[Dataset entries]
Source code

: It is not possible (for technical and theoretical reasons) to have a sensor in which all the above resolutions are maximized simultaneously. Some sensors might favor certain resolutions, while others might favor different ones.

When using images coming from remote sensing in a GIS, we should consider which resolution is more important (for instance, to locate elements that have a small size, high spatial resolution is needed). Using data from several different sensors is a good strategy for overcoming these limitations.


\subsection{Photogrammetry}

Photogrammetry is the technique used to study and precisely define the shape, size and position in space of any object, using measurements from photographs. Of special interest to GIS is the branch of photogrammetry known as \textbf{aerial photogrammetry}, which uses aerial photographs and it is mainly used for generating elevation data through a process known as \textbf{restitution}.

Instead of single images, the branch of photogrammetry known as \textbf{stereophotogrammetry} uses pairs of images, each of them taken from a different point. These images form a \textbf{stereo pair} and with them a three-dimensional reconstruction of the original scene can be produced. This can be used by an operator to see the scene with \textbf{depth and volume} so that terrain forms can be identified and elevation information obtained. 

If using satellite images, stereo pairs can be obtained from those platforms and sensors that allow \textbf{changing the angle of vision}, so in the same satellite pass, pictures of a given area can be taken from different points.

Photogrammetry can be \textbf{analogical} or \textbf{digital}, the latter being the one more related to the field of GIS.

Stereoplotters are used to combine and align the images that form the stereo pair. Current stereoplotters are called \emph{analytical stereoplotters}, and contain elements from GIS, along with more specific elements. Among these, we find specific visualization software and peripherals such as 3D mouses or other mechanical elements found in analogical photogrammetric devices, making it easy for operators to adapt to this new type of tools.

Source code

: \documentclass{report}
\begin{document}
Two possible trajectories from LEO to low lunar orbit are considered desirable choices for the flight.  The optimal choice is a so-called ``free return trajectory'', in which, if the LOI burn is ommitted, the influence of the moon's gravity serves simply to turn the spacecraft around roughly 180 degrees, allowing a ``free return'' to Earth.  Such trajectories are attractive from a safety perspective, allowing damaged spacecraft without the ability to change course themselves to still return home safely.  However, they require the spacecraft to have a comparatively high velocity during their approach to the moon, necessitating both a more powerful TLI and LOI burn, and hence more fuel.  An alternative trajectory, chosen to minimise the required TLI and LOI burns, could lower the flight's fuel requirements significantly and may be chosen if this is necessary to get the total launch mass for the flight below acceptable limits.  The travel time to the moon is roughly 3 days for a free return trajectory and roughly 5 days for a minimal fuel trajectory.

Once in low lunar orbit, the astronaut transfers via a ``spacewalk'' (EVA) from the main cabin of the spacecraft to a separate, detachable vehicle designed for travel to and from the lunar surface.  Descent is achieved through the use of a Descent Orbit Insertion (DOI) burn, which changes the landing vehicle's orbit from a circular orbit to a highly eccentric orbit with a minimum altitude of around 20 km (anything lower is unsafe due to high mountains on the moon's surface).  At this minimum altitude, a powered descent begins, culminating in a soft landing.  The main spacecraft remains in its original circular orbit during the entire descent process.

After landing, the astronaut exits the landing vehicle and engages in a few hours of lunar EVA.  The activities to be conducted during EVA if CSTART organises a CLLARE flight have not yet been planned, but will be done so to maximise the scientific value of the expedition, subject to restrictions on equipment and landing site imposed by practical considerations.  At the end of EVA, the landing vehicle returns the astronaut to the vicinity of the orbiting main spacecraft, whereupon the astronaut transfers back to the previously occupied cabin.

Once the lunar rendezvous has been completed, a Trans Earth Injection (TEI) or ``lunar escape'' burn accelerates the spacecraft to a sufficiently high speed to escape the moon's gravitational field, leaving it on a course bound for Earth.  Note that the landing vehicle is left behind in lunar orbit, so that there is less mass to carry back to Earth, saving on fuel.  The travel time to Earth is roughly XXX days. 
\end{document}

Task to carry out.
Return every line from the entries above that contains the word "obtained".

Response to this task.
Instead of single images, the branch of photogrammetry known as \textbf{stereophotogrammetry} uses pairs of images, each of them taken from a different point. These images form a \textbf{stereo pair} and with them a three-dimensional reconstruction of the original scene can be produced. This can be used by an operator to see the scene with \textbf{depth and volume} so that terrain forms can be identified and elevation information obtained. 
If using satellite images, stereo pairs can be obtained from those platforms and sensors that allow \textbf{changing the angle of vision}, so in the same satellite pass, pictures of a given area can be taken from different points.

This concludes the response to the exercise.